My four-and-a-half-year-old has recently become VERY excited about Christmas. Yes, it is the end of August, and yes, I’ve explained that the big day is still four months away. No matter – he’s making big plans. He has already gone through the cookie cutter bin to ensure that we have the proper shapes for Christmas cookies; he’s made sure that Dad knows what Mom wants for Christmas (I’m thinking I should add diamond earrings to that list); and he’s plotting his letter to Santa containing his own Christmas wishes.
All the talk about Santa got the wheels turning in my head, and I’ll admit that I’ve played the Santa card a couple of times, as in, “Santa can see how you are behaving (or not, as the case may be) right now.” I’ve stopped short of saying that Santa won’t bring him anything if he doesn’t behave, because let’s face it, that’s not going to happen. Anyone who could follow through with that consequence for misbehavior is a much stricter disciplinarian than I. But, in moments of frustration and/or desperation, it’s tempting to remind my son that there’s a third party involved here, one who comes bearing gifts and candy canes for all the good little boys and girls.
Which brings me to my personal issue with the word “good.” It’s so black and white, so absolute; an impossible standard to live up to. I’m always careful, even in the midst of my most emotionally charged interactions with my boys, to never say that they are “bad boys.” On the flip side, I’ve also never gotten into the habit of saying “good boy” when they do right. It reminds me of the way I would speak to a dog, not a person; but more importantly, I want them to know and to believe that they are good. They are good in the way that all of us decent, yet flawed, human beings are good. It’s not something that is conditional on their behavior that day or that particular moment.
My son has now taken to asking, “Will Santa still bring me presents if I don’t start listening/go to bed right now/stop hitting my brother?” Since I can’t honestly say “no,” I think playing the Santa card is not going to be an effective discipline strategy. Besides, like any parent, I would like for him to learn right from wrong and want to behave for the sake of it – because he respects me and his dad, not because of the threat that he might not get presents. And as an extension of that, I want him to enjoy the other things that Christmas is about, like spending time with family, rather than the gifts becoming the be-all and end-all.

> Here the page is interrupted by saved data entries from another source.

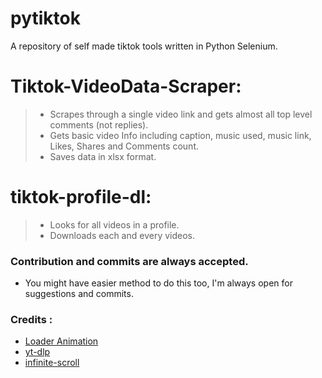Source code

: # pytiktok
A repository of self made tiktok tools written in Python Selenium. 

# Tiktok-VideoData-Scraper: 
>- Scrapes through a single video link and gets almost all top level comments (not replies).
>- Gets basic video Info including caption, music used, music link, Likes, Shares and Comments count.
>- Saves data in xlsx format.

# tiktok-profile-dl: 
>- Looks for all videos in a profile.
>- Downloads each and every videos.

### Contribution and commits are always accepted.
- You might have easier method to do this too, I'm always open for suggestions and commits.

### Credits :
- [Loader Animation](https://stackoverflow.com/a/66558182)
- [yt-dlp](https://github.com/yt-dlp/yt-dlp)
- [infinite-scroll](https://stackoverflow.com/a/70628079)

Telling him that he has to be “good” or Santa won’t visit him is not only too trite, but it also implies that the only reason to do right is to get stuff. Not the message I want to send. So, I’ll relegate the Santa card to the back of the parenting techniques closet, though I can’t absolutely promise that I won’t use it anyway in a desperate moment, since it’s just as impossible for us moms to be “good” all the time as it is for our children.
Have you ever played the Santa card to get your kids to behave?